Here, the job is to give back every entry below unchanged, omitting pictures.

___ Data excerpts

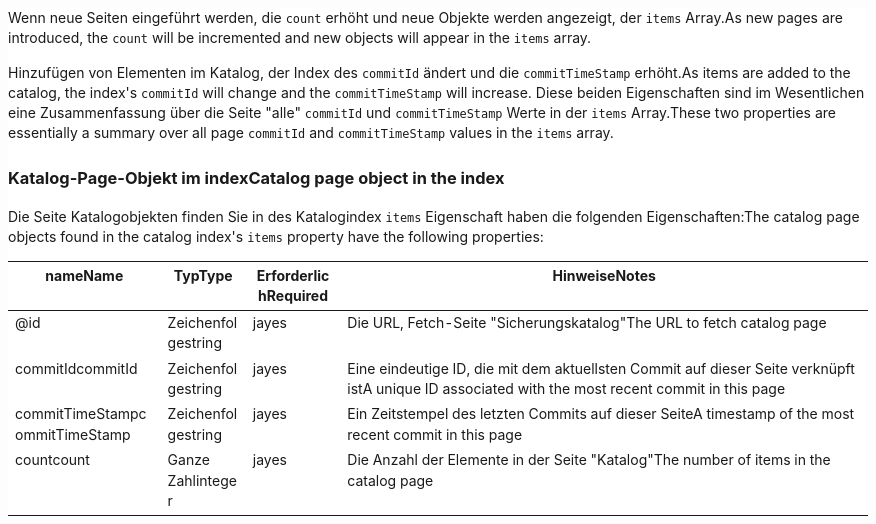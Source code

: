<span data-ttu-id="7d31d-170">Wenn neue Seiten eingeführt werden, die `count` erhöht und neue Objekte werden angezeigt, der `items` Array.</span><span class="sxs-lookup"><span data-stu-id="7d31d-170">As new pages are introduced, the `count` will be incremented and new objects will appear in the `items` array.</span></span>

<span data-ttu-id="7d31d-171">Hinzufügen von Elementen im Katalog, der Index des `commitId` ändert und die `commitTimeStamp` erhöht.</span><span class="sxs-lookup"><span data-stu-id="7d31d-171">As items are added to the catalog, the index's `commitId` will change and the `commitTimeStamp` will increase.</span></span> <span data-ttu-id="7d31d-172">Diese beiden Eigenschaften sind im Wesentlichen eine Zusammenfassung über die Seite "alle" `commitId` und `commitTimeStamp` Werte in der `items` Array.</span><span class="sxs-lookup"><span data-stu-id="7d31d-172">These two properties are essentially a summary over all page `commitId` and `commitTimeStamp` values in the `items` array.</span></span>

### <a name="catalog-page-object-in-the-index"></a><span data-ttu-id="7d31d-173">Katalog-Page-Objekt im index</span><span class="sxs-lookup"><span data-stu-id="7d31d-173">Catalog page object in the index</span></span>

<span data-ttu-id="7d31d-174">Die Seite Katalogobjekten finden Sie in des Katalogindex `items` Eigenschaft haben die folgenden Eigenschaften:</span><span class="sxs-lookup"><span data-stu-id="7d31d-174">The catalog page objects found in the catalog index's `items` property have the following properties:</span></span>

<span data-ttu-id="7d31d-175">name</span><span class="sxs-lookup"><span data-stu-id="7d31d-175">Name</span></span>            | <span data-ttu-id="7d31d-176">Typ</span><span class="sxs-lookup"><span data-stu-id="7d31d-176">Type</span></span>    | <span data-ttu-id="7d31d-177">Erforderlich</span><span class="sxs-lookup"><span data-stu-id="7d31d-177">Required</span></span> | <span data-ttu-id="7d31d-178">Hinweise</span><span class="sxs-lookup"><span data-stu-id="7d31d-178">Notes</span></span>
--------------- | ------- | -------- | -----
@id             | <span data-ttu-id="7d31d-179">Zeichenfolge</span><span class="sxs-lookup"><span data-stu-id="7d31d-179">string</span></span>  | <span data-ttu-id="7d31d-180">ja</span><span class="sxs-lookup"><span data-stu-id="7d31d-180">yes</span></span>      | <span data-ttu-id="7d31d-181">Die URL, Fetch-Seite "Sicherungskatalog"</span><span class="sxs-lookup"><span data-stu-id="7d31d-181">The URL to fetch catalog page</span></span>
<span data-ttu-id="7d31d-182">commitId</span><span class="sxs-lookup"><span data-stu-id="7d31d-182">commitId</span></span>        | <span data-ttu-id="7d31d-183">Zeichenfolge</span><span class="sxs-lookup"><span data-stu-id="7d31d-183">string</span></span>  | <span data-ttu-id="7d31d-184">ja</span><span class="sxs-lookup"><span data-stu-id="7d31d-184">yes</span></span>      | <span data-ttu-id="7d31d-185">Eine eindeutige ID, die mit dem aktuellsten Commit auf dieser Seite verknüpft ist</span><span class="sxs-lookup"><span data-stu-id="7d31d-185">A unique ID associated with the most recent commit in this page</span></span>
<span data-ttu-id="7d31d-186">commitTimeStamp</span><span class="sxs-lookup"><span data-stu-id="7d31d-186">commitTimeStamp</span></span> | <span data-ttu-id="7d31d-187">Zeichenfolge</span><span class="sxs-lookup"><span data-stu-id="7d31d-187">string</span></span>  | <span data-ttu-id="7d31d-188">ja</span><span class="sxs-lookup"><span data-stu-id="7d31d-188">yes</span></span>      | <span data-ttu-id="7d31d-189">Ein Zeitstempel des letzten Commits auf dieser Seite</span><span class="sxs-lookup"><span data-stu-id="7d31d-189">A timestamp of the most recent commit in this page</span></span>
<span data-ttu-id="7d31d-190">count</span><span class="sxs-lookup"><span data-stu-id="7d31d-190">count</span></span>           | <span data-ttu-id="7d31d-191">Ganze Zahl</span><span class="sxs-lookup"><span data-stu-id="7d31d-191">integer</span></span> | <span data-ttu-id="7d31d-192">ja</span><span class="sxs-lookup"><span data-stu-id="7d31d-192">yes</span></span>      | <span data-ttu-id="7d31d-193">Die Anzahl der Elemente in der Seite "Katalog"</span><span class="sxs-lookup"><span data-stu-id="7d31d-193">The number of items in the catalog page</span></span>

______

## [Expected answer]
Source code

:<span data-ttu-id="7d31d-170">Wenn neue Seiten eingeführt werden, die `count` erhöht und neue Objekte werden angezeigt, der `items` Array.</span><span class="sxs-lookup"><span data-stu-id="7d31d-170">As new pages are introduced, the `count` will be incremented and new objects will appear in the `items` array.</span></span>

<span data-ttu-id="7d31d-171">Hinzufügen von Elementen im Katalog, der Index des `commitId` ändert und die `commitTimeStamp` erhöht.</span><span class="sxs-lookup"><span data-stu-id="7d31d-171">As items are added to the catalog, the index's `commitId` will change and the `commitTimeStamp` will increase.</span></span> <span data-ttu-id="7d31d-172">Diese beiden Eigenschaften sind im Wesentlichen eine Zusammenfassung über die Seite "alle" `commitId` und `commitTimeStamp` Werte in der `items` Array.</span><span class="sxs-lookup"><span data-stu-id="7d31d-172">These two properties are essentially a summary over all page `commitId` and `commitTimeStamp` values in the `items` array.</span></span>

### <a name="catalog-page-object-in-the-index"></a><span data-ttu-id="7d31d-173">Katalog-Page-Objekt im index</span><span class="sxs-lookup"><span data-stu-id="7d31d-173">Catalog page object in the index</span></span>

<span data-ttu-id="7d31d-174">Die Seite Katalogobjekten finden Sie in des Katalogindex `items` Eigenschaft haben die folgenden Eigenschaften:</span><span class="sxs-lookup"><span data-stu-id="7d31d-174">The catalog page objects found in the catalog index's `items` property have the following properties:</span></span>

<span data-ttu-id="7d31d-175">name</span><span class="sxs-lookup"><span data-stu-id="7d31d-175">Name</span></span>            | <span data-ttu-id="7d31d-176">Typ</span><span class="sxs-lookup"><span data-stu-id="7d31d-176">Type</span></span>    | <span data-ttu-id="7d31d-177">Erforderlich</span><span class="sxs-lookup"><span data-stu-id="7d31d-177">Required</span></span> | <span data-ttu-id="7d31d-178">Hinweise</span><span class="sxs-lookup"><span data-stu-id="7d31d-178">Notes</span></span>
--------------- | ------- | -------- | -----
@id             | <span data-ttu-id="7d31d-179">Zeichenfolge</span><span class="sxs-lookup"><span data-stu-id="7d31d-179">string</span></span>  | <span data-ttu-id="7d31d-180">ja</span><span class="sxs-lookup"><span data-stu-id="7d31d-180">yes</span></span>      | <span data-ttu-id="7d31d-181">Die URL, Fetch-Seite "Sicherungskatalog"</span><span class="sxs-lookup"><span data-stu-id="7d31d-181">The URL to fetch catalog page</span></span>
<span data-ttu-id="7d31d-182">commitId</span><span class="sxs-lookup"><span data-stu-id="7d31d-182">commitId</span></span>        | <span data-ttu-id="7d31d-183">Zeichenfolge</span><span class="sxs-lookup"><span data-stu-id="7d31d-183">string</span></span>  | <span data-ttu-id="7d31d-184">ja</span><span class="sxs-lookup"><span data-stu-id="7d31d-184">yes</span></span>      | <span data-ttu-id="7d31d-185">Eine eindeutige ID, die mit dem aktuellsten Commit auf dieser Seite verknüpft ist</span><span class="sxs-lookup"><span data-stu-id="7d31d-185">A unique ID associated with the most recent commit in this page</span></span>
<span data-ttu-id="7d31d-186">commitTimeStamp</span><span class="sxs-lookup"><span data-stu-id="7d31d-186">commitTimeStamp</span></span> | <span data-ttu-id="7d31d-187">Zeichenfolge</span><span class="sxs-lookup"><span data-stu-id="7d31d-187">string</span></span>  | <span data-ttu-id="7d31d-188">ja</span><span class="sxs-lookup"><span data-stu-id="7d31d-188">yes</span></span>      | <span data-ttu-id="7d31d-189">Ein Zeitstempel des letzten Commits auf dieser Seite</span><span class="sxs-lookup"><span data-stu-id="7d31d-189">A timestamp of the most recent commit in this page</span></span>
<span data-ttu-id="7d31d-190">count</span><span class="sxs-lookup"><span data-stu-id="7d31d-190">count</span></span>           | <span data-ttu-id="7d31d-191">Ganze Zahl</span><span class="sxs-lookup"><span data-stu-id="7d31d-191">integer</span></span> | <span data-ttu-id="7d31d-192">ja</span><span class="sxs-lookup"><span data-stu-id="7d31d-192">yes</span></span>      | <span data-ttu-id="7d31d-193">Die Anzahl der Elemente in der Seite "Katalog"</span><span class="sxs-lookup"><span data-stu-id="7d31d-193">The number of items in the catalog page</span></span>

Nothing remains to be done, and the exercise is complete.